Dear NVIDIA Support and Community:
We’re having challenges with our 8xK80 setup when installing the CUDA driver. Even on a brand new Ubuntu installation and despite a clean CUDA installation and clean make compilation of samples, the samples hang when running. Running nvidia-smi hangs the computer. Curiously, the GPU information under /proc/driver/nvidia/gpus/*/information lists unknown IDS: GPU UUID: GPU-???-???-???-???-??? and Video BIOS: ??.??.??.??.??
We’ve now tried this installation five times each time with a fresh Ubuntu wipe+installation. The saving grace is that one of the installations worked fine, suggesting that the hardware is fine and there are probably no bios-level changes required.
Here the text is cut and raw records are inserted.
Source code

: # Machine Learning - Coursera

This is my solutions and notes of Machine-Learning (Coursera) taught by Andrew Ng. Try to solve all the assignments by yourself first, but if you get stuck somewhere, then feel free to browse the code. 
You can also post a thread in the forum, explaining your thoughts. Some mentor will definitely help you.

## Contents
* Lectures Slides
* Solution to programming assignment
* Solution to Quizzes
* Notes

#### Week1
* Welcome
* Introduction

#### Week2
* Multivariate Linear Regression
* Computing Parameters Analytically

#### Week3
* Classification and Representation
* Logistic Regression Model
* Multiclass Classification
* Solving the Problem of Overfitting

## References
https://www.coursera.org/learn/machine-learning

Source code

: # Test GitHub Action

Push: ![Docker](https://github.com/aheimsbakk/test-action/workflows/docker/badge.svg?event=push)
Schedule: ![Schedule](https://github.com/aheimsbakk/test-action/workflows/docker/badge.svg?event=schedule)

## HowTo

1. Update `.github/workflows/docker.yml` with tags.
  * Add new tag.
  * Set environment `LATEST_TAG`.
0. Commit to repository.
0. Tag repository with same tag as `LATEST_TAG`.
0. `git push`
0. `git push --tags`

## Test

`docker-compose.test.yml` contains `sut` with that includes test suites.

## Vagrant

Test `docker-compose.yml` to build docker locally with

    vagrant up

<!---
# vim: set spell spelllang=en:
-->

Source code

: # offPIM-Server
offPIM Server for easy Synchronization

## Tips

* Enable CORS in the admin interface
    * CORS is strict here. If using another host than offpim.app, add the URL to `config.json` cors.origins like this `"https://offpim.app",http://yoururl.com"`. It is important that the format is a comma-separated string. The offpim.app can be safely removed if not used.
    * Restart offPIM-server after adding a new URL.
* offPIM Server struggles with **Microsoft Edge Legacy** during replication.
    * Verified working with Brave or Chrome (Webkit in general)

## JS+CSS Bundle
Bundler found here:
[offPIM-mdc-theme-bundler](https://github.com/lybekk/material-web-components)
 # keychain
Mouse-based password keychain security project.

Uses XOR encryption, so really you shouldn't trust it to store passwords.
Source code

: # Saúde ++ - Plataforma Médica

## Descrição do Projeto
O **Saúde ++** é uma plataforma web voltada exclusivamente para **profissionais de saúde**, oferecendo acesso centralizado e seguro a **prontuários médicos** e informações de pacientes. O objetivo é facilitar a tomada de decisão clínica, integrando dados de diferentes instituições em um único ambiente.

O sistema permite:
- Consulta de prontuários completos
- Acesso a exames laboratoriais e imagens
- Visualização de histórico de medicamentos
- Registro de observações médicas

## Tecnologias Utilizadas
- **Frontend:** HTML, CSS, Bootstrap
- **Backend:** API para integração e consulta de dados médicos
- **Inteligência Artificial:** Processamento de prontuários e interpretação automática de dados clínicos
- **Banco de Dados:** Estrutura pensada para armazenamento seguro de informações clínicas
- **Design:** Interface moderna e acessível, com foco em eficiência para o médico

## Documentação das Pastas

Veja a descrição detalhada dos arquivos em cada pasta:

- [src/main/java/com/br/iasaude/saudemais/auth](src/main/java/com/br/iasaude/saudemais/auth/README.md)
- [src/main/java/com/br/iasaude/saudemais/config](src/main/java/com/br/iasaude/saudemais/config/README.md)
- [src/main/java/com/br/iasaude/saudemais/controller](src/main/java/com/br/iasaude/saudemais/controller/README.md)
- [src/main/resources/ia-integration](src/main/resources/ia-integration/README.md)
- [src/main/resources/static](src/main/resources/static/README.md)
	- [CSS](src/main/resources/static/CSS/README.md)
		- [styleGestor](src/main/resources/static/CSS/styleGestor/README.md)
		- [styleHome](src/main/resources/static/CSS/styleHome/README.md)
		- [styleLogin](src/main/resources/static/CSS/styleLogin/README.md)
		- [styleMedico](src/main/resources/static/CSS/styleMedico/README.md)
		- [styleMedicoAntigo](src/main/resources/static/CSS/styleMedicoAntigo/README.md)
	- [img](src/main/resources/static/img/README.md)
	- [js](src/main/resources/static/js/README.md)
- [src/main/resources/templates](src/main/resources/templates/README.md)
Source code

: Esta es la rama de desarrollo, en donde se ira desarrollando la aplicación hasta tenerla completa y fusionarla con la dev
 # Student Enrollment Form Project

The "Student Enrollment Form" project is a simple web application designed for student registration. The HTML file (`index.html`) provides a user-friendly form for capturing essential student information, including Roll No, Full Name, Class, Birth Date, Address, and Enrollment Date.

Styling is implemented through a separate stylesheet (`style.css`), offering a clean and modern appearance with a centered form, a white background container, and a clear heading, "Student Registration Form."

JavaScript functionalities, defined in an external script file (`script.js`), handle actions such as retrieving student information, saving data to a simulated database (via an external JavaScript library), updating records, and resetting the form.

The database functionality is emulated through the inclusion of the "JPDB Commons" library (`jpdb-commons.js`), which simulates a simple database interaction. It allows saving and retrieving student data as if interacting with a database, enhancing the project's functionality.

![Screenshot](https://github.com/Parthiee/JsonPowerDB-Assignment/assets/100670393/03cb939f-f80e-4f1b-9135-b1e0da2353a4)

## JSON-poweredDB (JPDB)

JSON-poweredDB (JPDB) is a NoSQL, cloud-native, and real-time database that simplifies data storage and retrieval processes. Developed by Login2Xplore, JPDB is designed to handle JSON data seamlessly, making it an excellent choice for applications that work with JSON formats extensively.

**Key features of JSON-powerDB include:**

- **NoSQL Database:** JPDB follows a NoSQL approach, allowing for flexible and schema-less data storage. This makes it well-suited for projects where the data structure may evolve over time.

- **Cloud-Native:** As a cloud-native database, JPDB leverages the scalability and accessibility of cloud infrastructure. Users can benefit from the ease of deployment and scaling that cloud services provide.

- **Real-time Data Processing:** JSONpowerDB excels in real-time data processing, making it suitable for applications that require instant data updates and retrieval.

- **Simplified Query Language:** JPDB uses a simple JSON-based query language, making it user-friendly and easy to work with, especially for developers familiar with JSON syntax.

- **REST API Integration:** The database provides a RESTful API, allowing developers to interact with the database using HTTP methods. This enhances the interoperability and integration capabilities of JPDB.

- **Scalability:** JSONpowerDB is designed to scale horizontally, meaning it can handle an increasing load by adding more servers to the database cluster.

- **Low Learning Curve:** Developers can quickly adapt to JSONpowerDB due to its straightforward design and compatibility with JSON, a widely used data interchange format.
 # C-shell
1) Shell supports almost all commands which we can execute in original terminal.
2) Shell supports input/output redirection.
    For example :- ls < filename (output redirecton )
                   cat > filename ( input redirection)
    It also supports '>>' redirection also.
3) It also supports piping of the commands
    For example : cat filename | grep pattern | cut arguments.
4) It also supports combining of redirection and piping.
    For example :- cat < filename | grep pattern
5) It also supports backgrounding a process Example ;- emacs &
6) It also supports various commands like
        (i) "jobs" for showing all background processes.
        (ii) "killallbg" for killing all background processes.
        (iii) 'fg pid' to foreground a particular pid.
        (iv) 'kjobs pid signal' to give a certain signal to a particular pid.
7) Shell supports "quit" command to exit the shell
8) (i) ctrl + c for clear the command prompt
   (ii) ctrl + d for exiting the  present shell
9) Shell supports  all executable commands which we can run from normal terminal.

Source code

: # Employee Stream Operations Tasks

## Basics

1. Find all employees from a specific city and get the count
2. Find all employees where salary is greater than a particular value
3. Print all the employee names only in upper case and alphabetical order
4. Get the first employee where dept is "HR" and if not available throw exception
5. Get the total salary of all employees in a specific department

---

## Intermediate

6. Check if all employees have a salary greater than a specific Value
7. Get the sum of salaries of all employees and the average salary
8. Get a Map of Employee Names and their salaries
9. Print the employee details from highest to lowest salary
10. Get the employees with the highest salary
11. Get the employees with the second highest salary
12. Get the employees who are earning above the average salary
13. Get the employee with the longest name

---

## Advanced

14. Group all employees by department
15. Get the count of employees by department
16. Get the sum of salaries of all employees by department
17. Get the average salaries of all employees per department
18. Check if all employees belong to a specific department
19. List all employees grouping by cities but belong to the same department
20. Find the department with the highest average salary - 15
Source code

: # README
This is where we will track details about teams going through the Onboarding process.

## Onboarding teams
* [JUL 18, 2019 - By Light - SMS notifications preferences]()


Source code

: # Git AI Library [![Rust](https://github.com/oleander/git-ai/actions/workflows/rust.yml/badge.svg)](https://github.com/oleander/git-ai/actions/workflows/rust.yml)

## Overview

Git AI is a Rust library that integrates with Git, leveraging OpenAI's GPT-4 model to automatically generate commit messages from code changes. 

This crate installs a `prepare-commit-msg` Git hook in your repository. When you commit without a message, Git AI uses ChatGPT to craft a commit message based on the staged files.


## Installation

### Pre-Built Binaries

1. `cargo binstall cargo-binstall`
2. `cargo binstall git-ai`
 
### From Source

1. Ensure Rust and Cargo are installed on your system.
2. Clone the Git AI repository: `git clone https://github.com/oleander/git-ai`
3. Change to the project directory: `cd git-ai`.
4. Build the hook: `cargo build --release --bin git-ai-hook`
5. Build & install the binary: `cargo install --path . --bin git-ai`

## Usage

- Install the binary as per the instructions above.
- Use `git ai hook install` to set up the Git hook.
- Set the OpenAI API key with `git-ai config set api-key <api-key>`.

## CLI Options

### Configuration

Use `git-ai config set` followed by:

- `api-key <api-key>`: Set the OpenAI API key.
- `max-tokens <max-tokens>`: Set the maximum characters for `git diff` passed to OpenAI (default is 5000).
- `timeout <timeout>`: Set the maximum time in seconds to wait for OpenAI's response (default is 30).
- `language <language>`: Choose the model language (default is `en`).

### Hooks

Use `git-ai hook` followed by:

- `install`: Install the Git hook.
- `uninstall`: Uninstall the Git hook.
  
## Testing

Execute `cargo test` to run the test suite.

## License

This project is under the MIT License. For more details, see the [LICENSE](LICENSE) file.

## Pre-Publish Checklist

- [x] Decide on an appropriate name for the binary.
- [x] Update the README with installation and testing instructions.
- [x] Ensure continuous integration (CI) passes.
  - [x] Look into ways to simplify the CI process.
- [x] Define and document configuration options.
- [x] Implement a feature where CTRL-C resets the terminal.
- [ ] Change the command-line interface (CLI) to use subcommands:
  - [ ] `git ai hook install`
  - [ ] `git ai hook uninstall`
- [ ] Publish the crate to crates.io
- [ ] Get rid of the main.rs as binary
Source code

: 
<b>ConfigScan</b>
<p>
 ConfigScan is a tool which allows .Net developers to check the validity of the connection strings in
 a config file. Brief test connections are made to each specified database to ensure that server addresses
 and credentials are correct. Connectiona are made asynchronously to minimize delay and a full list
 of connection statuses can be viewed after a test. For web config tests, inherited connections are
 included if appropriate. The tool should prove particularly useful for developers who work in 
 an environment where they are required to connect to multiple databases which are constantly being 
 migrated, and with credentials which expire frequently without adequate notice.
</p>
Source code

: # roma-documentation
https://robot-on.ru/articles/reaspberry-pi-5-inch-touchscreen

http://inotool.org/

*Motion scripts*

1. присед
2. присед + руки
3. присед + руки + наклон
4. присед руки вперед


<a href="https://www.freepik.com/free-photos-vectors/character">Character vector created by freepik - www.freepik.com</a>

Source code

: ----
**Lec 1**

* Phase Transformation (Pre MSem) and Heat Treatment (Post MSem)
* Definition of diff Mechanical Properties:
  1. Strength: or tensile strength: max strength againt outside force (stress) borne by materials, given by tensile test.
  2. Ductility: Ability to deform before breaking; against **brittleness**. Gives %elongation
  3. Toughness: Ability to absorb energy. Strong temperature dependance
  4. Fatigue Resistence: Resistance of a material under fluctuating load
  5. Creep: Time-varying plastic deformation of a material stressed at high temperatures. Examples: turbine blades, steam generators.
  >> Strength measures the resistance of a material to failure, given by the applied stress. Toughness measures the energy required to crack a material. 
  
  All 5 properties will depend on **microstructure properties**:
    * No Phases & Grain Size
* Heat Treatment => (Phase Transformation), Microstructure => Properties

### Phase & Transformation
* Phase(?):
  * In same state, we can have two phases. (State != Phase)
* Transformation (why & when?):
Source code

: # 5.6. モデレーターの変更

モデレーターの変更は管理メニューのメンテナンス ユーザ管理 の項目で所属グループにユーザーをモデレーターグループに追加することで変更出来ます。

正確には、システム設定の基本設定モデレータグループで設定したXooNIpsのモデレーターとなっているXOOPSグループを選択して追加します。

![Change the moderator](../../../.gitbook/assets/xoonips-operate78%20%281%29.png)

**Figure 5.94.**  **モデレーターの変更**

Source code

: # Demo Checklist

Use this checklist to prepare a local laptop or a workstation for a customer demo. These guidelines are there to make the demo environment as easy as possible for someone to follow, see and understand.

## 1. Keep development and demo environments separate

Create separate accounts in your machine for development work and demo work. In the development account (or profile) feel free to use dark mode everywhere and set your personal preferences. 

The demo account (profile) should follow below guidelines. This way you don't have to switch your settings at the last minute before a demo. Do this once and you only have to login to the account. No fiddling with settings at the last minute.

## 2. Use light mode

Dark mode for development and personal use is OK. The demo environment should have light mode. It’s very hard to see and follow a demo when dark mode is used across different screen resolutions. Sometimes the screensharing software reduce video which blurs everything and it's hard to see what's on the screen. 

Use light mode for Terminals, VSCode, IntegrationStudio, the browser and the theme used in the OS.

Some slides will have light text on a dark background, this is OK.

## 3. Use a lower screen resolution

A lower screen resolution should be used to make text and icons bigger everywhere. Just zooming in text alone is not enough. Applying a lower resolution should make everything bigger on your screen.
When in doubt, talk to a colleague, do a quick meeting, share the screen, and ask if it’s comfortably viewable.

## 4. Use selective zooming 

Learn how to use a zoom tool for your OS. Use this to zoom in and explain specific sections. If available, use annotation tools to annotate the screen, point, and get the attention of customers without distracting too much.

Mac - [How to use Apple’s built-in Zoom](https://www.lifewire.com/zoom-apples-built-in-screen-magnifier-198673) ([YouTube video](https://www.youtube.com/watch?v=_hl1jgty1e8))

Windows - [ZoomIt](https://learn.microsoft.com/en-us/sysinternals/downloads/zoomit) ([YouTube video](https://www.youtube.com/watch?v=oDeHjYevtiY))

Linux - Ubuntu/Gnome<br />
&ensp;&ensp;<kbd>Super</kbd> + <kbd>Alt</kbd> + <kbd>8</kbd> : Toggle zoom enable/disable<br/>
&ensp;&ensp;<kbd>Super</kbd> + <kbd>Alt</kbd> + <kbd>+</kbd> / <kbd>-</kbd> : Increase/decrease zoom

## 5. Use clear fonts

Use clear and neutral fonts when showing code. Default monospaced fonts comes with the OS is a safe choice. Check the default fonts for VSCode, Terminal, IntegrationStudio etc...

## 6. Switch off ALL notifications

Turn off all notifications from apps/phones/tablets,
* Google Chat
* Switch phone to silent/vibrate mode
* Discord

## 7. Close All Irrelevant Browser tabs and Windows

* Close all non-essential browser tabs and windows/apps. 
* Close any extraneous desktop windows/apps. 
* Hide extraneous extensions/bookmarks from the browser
The other four attempts faced the above challenges. Each installation was done in the same way.
We’ve done a multi GPU setup before with no issues, the difference here is a different motherboard (TYAN FT77C-B7079) and Tesla 8x K80s instead of 3x TitanXs. However, this was a hardware combination we vetted with Nvidia before our substantial investment.
We could not find any prior cases exactly similar, but this one is closest: https://devtalk.nvidia.com/default/topic/793760/linux/driver-cannot-detect-third-gtx980-using-346-16-on-ubuntu-quot-error-5-quot-in-logs Though in our case, the hang is without any outputs.
Our complete setup details are below, but I had some questions:
- Would bios level changes be required for such a setup? I’m hesitant to make Bios changes (a la https://devtalk.nvidia.com/default/topic/793760/linux/driver-cannot-detect-third-gtx980-using-346-16-on-ubuntu-quot-error-5-quot-in-logs) without good cause, lest we break things further
- Is there a unique installation procedure for multi-Tesla setups?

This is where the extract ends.